Fines issued to individuals by the Financial Conduct Authority (FCA) fell by nearly 95% in 2017, but this is ahead of a growing emphasis on the personal accountability of senior staff at financial service firms by the regulator.
The fifth edition of the Annual Global Enforcement Review, published by consultancy Duff & Phelps, shows penalties against individuals dropped from £18.8m in 2016 to £970,000 in 2017; the lowest amount on record since the financial crisis in 2008.
However, total UK fines rose markedly to £866m in 2017 from just £71m in 2016, primarily as a result of two large penalties totalling £673m, targeting Deutsche Bank and Rolls-Royce.

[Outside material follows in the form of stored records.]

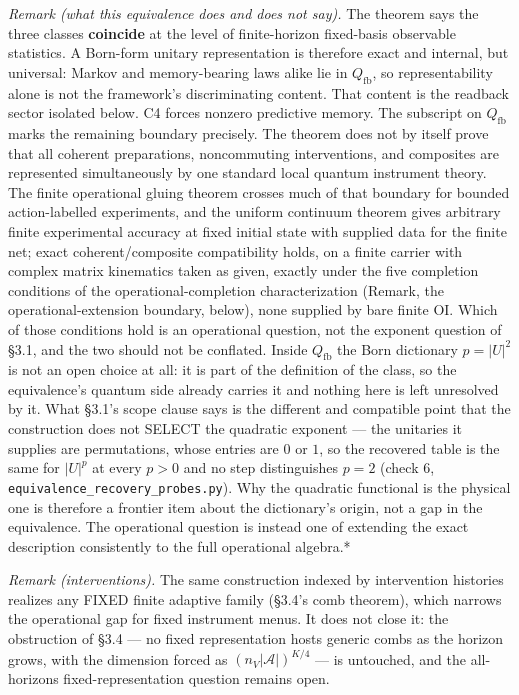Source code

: \documentclass[
]{article}
\begin{document}
\emph{Remark (what this equivalence does and does not say).} The theorem
says the three classes \textbf{coincide} at the level of finite-horizon
fixed-basis observable statistics. A Born-form unitary representation is
therefore exact and internal, but universal: Markov and memory-bearing
laws alike lie in \(Q_{\mathrm{fb}}\), so representability alone is not
the framework's discriminating content. That content is the readback
sector isolated below. C4 forces nonzero predictive memory. The
subscript on \(Q_{\mathrm{fb}}\) marks the remaining boundary precisely.
The theorem does not by itself prove that all coherent preparations,
noncommuting interventions, and composites are represented
simultaneously by one standard local quantum instrument theory. The
finite operational gluing theorem crosses much of that boundary for
bounded action-labelled experiments, and the uniform continuum theorem
gives arbitrary finite experimental accuracy at fixed initial state with
supplied data for the finite net; exact coherent/composite compatibility
holds, on a finite carrier with complex matrix kinematics taken as
given, exactly under the five completion conditions of the
operational-completion characterization (Remark, the
operational-extension boundary, below), none supplied by bare finite OI.
Which of those conditions hold is an operational question, not the
exponent question of §3.1, and the two should not be conflated. Inside
\(Q_{\mathrm{fb}}\) the Born dictionary \(p=|U|^2\) is not an open
choice at all: it is part of the definition of the class, so the
equivalence's quantum side already carries it and nothing here is left
unresolved by it. What §3.1's scope clause says is the different and
compatible point that the construction does not SELECT the quadratic
exponent --- the unitaries it supplies are permutations, whose entries
are \(0\) or \(1\), so the recovered table is the same for \(|U|^p\) at
every \(p>0\) and no step distinguishes \(p=2\) (check 6,
\texttt{equivalence\_recovery\_probes.py}). Why the quadratic functional
is the physical one is therefore a frontier item about the dictionary's
origin, not a gap in the equivalence. The operational question is
instead one of extending the exact description consistently to the full
operational algebra.*

\emph{Remark (interventions).} The same construction indexed by
intervention histories realizes any FIXED finite adaptive family (§3.4's
comb theorem), which narrows the operational gap for fixed instrument
menus. It does not close it: the obstruction of §3.4 --- no fixed
representation hosts generic combs as the horizon grows, with the
dimension forced as \((n_V|\mathcal{A}|)^{K/4}\) --- is untouched, and
the all-horizons fixed-representation question remains open.
\end{document}
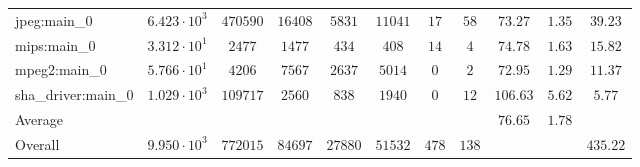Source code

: \begin{tabular}{|l|c|c|c|c|c|c|c|c|c|c|}
jpeg:main\_0            & $ 6.423 \cdot 10^{3} $ & $ 470590 $ & $ 16408 $ & $ 5831  $ & $ 11041 $ & $ 17  $ & $ 58  $ & $ 73.27       $ & $ 1.35    $ & $ 39.23   $ \\
mips:main\_0            & $ 3.312 \cdot 10^{1} $ & $ 2477   $ & $ 1477  $ & $ 434   $ & $ 408   $ & $ 14  $ & $ 4   $ & $ 74.78       $ & $ 1.63    $ & $ 15.82   $ \\
mpeg2:main\_0           & $ 5.766 \cdot 10^{1} $ & $ 4206   $ & $ 7567  $ & $ 2637  $ & $ 5014  $ & $ 0   $ & $ 2   $ & $ 72.95       $ & $ 1.29    $ & $ 11.37   $ \\
sha\_driver:main\_0     & $ 1.029 \cdot 10^{3} $ & $ 109717 $ & $ 2560  $ & $ 838   $ & $ 1940  $ & $ 0   $ & $ 12  $ & $ 106.63      $ & $ 5.62    $ & $ 5.77    $ \\
\hline
Average                 & $                    $ & $        $ & $       $ & $       $ & $       $ & $     $ & $     $ & $ 76.65       $ & $ 1.78    $ & $         $ \\
\hline
Overall                 & $ 9.950 \cdot 10^{3} $ & $ 772015 $ & $ 84697 $ & $ 27880 $ & $ 51532 $ & $ 478 $ & $ 138 $ & $             $ & $         $ & $ 435.22  $ \\
\hline
\end{tabular}
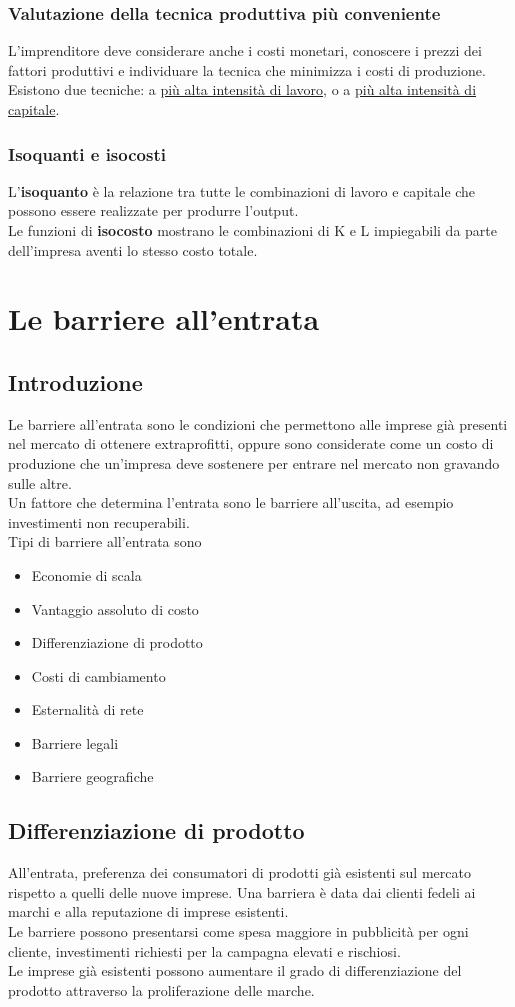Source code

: \documentclass{report}
\begin{document}
	\subsection{Valutazione della tecnica produttiva più conveniente}
	L'imprenditore deve considerare anche i costi monetari, conoscere i prezzi dei fattori produttivi e individuare la tecnica che minimizza i costi di produzione.
	\medskip \\Esistono due tecniche: a \underline{più alta intensità di lavoro}, o a \underline{più alta intensità di capitale}.
	\subsection{Isoquanti e isocosti}
	L'\textbf{isoquanto} è la relazione tra tutte le combinazioni di lavoro e capitale che possono essere realizzate per produrre l'output.
	\medskip \\Le funzioni di \textbf{isocosto} mostrano le combinazioni di K e L impiegabili da parte dell'impresa aventi lo stesso costo totale.
	
	\chapter{Le barriere all'entrata}
	\section{Introduzione}
	Le barriere all'entrata sono le condizioni che permettono alle imprese già presenti nel mercato di ottenere extraprofitti, oppure sono considerate come un costo di produzione che un'impresa deve sostenere per entrare nel mercato non gravando sulle altre.
	\medskip \\Un fattore che determina l'entrata sono le barriere all'uscita, ad esempio investimenti non recuperabili.
	\medskip \\Tipi di barriere all'entrata sono
	\begin{itemize}
		\item Economie di scala
		\item Vantaggio assoluto di costo
		\item Differenziazione di prodotto
		\item Costi di cambiamento
		\item Esternalità di rete
		\item Barriere legali
		\item Barriere geografiche
	\end{itemize}
	\section{Differenziazione di prodotto}
	All'entrata, preferenza dei consumatori di prodotti già esistenti sul mercato rispetto a quelli delle nuove imprese. Una barriera è data dai clienti fedeli ai marchi e alla reputazione di imprese esistenti.
	\medskip \\
	Le barriere possono presentarsi come spesa maggiore in pubblicità per ogni cliente, investimenti richiesti per la campagna elevati e rischiosi.
	\medskip \\
	Le imprese già esistenti possono aumentare il grado di differenziazione del prodotto attraverso la proliferazione delle marche.
\end{document}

Meanwhile, worldwide financial conduct fines have grown by 30% between 2015 and 2017 to $26.5bn, but this is forecast to fall in 2018 following just $8.1bn in fines over the first six months of the year, compared to $18.4bn over the same period in 2017.
Along with the rest of the world, total penalty amounts in the UK are forecast to be lower this year, having reached just £175m in the first six months of 2018.
Commenting on the findings, Nick Bayley, managing director of regulatory and compliance consulting at Duff & Phelps, said: "The declining penalty amounts from previous years in the UK point to the end of the big benchmark manipulation cases, but also potentially suggest a change in regulators' enforcement approach
and their faith in the ability of big fines alone to change culture.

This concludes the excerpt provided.